On May 15, 1922, the petitioner purchased four hundred shares of preferred, receiving also as bonus eighty shares of common; and on January 1, 1925, the petitioner purchased two hundred and fifty shares of preferred, receiving also a bonus of fifty shares of common.

This was the last acquisition of stock by the petitioner. Its present holdings, therefore, are eleven hundred and forty-nine shares of preferred stock and two hundred and sixty-three shares of common.

The petitioner gave proxies for voting its common stock at all meetings of the stockholders down to the meeting of January, 1929. One of its directors was also elected to the board of the respondent as its representative in 1925 and continued to act as a director of the respondent as long, at least, as 1928.

The 1929 annual meeting of the stockholders was held on January 28th. At that meeting, a contest developed over the election of directors. Two tickets were presented, one designated as the "A" ticket, supported by the petitioner, and the other as the "B" ticket, supported by the Dillman faction. The "B" ticket was declared to have been elected.

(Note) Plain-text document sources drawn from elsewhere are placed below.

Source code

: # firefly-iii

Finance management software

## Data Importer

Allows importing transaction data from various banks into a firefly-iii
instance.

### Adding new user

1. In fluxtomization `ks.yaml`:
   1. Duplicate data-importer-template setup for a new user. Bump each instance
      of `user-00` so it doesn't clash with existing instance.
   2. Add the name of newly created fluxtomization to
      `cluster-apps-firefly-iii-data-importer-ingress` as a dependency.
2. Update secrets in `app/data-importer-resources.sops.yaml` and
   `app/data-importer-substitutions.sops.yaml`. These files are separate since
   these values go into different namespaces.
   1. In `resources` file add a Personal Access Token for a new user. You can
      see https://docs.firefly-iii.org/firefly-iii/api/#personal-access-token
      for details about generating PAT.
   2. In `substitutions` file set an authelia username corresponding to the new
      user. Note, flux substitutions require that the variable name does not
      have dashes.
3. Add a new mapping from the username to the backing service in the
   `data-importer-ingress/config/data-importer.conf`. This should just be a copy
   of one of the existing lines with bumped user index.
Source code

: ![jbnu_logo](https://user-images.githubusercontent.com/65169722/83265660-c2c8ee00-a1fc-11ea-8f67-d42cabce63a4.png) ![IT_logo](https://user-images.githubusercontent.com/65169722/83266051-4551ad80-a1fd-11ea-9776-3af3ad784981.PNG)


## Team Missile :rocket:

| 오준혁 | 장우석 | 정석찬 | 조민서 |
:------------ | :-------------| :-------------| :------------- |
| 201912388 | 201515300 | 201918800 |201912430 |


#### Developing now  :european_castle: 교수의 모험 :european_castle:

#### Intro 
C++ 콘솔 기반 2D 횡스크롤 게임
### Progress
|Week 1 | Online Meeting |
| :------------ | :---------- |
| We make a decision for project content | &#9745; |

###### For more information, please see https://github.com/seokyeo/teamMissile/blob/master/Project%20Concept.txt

Notwithstanding the voluminous briefs filed in the case, and the elaborate arguments and numerous contentions made by counsel, the court think the case, so far as the real issues are concerned, lies within a narrow compass. The important question is, was there any common stock voted for the "B" ticket at the election in 1929 that was legally issued and outstanding at that time? It is admitted by the appellees that if there was any such stock the preferred stock could not be voted because the sole voting power resided in the holders of the common stock, and the "B" ticket was, therefore, property declared elected.

It is admitted by the appellants that the preferred par value stock was valid stock and outstanding at the time of the election but denied that it was...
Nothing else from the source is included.